Alexandre Teles | ||
2. Tudo se dispersa entre as horas seguintes àquelas que duram. Tudo o que dura depois derrama no escuro e encharca as roupas secas e a toalha do banheiro. Faz muito tempo que era ontem e estávamos em outro país: no intervalo de um dia inteiro e de um oceano chamado Atlântico voltamos para casa. Tudo chegou cheio de um cheiro forte que não estava aqui antes. À noite, quando a cama antiga nos recebeu, uma voz pouco a pouco cercou o sono e nunca mais foi embora. Procurei nas malas desfeitas e sob as fronhas dos travesseiros mas não encontrei nada ainda.
Alexandre Teles | ||
3. O percurso de volta é muito mais curto do que o de ida: já se conhece o caminho traçado e não sobraram expectativas além daquelas que se cumpriram.

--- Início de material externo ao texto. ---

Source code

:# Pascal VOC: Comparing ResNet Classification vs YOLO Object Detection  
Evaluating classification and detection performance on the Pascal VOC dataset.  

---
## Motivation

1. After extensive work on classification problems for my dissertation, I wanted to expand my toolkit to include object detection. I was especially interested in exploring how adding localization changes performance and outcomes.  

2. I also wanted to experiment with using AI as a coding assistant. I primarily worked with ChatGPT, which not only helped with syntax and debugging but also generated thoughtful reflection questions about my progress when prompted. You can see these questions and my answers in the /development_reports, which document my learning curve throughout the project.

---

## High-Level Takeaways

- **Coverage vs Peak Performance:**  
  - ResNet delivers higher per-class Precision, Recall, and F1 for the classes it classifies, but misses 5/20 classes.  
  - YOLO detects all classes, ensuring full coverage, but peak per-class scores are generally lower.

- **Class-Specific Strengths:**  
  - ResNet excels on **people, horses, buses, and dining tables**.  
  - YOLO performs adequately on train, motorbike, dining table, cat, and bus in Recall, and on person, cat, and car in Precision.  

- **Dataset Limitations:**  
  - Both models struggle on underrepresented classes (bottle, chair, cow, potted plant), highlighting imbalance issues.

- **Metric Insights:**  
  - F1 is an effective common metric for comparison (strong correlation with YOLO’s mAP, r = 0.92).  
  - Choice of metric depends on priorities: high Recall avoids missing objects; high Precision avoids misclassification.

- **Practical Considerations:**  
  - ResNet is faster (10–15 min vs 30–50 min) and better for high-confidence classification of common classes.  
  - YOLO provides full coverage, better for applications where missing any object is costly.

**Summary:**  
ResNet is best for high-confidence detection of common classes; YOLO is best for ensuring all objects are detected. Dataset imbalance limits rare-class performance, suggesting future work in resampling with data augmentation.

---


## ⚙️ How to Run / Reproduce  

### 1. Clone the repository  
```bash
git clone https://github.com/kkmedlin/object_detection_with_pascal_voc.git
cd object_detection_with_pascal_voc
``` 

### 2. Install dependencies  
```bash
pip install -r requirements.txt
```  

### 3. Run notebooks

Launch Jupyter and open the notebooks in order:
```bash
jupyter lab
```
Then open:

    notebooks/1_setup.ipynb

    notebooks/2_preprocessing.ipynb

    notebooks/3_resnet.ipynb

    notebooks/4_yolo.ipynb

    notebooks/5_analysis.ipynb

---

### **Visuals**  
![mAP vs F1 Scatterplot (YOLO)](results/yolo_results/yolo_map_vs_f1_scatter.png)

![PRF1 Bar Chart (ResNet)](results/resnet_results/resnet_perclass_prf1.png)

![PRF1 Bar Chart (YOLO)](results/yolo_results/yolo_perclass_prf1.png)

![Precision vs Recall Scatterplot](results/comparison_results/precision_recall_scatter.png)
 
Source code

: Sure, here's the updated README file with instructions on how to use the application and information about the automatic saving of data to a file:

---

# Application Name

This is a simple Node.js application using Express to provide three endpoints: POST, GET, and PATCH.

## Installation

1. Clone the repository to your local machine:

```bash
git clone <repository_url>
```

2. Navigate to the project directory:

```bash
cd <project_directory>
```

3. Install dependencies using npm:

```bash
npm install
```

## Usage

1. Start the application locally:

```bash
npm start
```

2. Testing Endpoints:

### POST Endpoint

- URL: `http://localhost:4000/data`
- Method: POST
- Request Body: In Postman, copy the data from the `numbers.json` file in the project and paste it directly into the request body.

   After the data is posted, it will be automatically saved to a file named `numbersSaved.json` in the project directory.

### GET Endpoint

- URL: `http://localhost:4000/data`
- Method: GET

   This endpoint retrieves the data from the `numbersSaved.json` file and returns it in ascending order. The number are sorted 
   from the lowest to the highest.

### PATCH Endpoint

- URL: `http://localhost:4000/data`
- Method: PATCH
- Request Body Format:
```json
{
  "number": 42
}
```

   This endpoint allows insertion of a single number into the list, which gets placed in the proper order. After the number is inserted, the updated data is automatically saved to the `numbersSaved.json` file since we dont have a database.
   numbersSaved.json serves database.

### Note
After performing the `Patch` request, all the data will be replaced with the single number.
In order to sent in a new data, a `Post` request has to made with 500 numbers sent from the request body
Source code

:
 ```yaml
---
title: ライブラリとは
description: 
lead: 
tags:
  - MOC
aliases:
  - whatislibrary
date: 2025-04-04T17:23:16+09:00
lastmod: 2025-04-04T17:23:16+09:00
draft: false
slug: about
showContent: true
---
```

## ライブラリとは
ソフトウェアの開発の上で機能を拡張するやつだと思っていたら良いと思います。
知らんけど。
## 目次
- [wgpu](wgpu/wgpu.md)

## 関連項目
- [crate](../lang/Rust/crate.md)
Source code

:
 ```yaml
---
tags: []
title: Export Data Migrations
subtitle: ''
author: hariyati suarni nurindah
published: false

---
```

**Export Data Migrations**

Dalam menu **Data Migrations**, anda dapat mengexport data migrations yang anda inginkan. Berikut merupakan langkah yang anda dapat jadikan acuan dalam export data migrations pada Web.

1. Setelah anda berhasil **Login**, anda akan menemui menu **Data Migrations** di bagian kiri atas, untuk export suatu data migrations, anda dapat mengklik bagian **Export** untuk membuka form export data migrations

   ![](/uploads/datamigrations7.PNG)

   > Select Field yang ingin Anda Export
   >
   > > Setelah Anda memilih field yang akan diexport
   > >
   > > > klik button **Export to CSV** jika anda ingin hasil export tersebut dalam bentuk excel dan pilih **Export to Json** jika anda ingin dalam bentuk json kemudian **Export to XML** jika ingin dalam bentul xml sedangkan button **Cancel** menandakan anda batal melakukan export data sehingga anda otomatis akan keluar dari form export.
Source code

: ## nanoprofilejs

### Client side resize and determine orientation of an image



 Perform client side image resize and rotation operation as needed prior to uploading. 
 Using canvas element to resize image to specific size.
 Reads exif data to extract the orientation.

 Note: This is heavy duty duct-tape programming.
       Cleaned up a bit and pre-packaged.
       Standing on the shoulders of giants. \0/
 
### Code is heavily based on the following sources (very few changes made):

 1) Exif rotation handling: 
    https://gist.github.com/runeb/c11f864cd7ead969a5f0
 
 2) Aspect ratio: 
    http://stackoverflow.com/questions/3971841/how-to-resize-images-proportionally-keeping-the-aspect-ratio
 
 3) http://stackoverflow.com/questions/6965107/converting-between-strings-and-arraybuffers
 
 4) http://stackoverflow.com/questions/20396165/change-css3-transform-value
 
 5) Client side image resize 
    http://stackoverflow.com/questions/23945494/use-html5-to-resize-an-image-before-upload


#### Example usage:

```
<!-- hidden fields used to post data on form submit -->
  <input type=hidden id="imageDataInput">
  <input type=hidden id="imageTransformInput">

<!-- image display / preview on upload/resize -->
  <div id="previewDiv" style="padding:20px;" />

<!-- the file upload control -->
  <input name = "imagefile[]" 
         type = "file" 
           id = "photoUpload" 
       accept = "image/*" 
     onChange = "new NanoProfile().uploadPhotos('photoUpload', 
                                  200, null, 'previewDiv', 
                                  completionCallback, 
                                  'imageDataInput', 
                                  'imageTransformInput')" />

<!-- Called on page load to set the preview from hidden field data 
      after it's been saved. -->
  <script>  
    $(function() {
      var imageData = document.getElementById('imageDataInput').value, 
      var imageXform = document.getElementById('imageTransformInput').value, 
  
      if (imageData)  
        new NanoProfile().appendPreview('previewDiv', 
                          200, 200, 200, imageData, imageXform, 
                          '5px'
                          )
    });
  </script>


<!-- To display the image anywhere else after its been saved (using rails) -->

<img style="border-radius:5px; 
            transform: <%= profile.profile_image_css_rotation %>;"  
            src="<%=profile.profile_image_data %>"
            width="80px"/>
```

No entanto voltar demanda tanto mais tempo do que a partida - é preciso enfrentar todos os monstros da memória para aportar de novo. É preciso encontrar o que se tinha sido e reconhecer o que se abandonou: é também necessário perder uma a uma todas as tardes daquela viagem, que ficarão espalhadas no meio da casa em constante desordem. A volta se costura minuciosamente e depois desmancha ponto por ponto, como a busca que ainda não sabe qual é o objeto que está perseguindo.
Alexandre Teles | ||
4. Uma viagem traça um arco no espaço. Como pode haver outro tempo além desse que me chama? Como pode ser diferente se escuto com o corpo a madrugada de hoje? O que é que segue correndo mesmo quando já não posso mais alcançar com os olhos? O que sobrou daquele pedaço de terra que deixei? Onde estão todos os dedos que se enroscavam na areia? Hoje não são mais que dez e da areia só sinto o cheiro impregnado no espaço. Amor é o que arrisca tudo em um chamado repetido e sem sentido.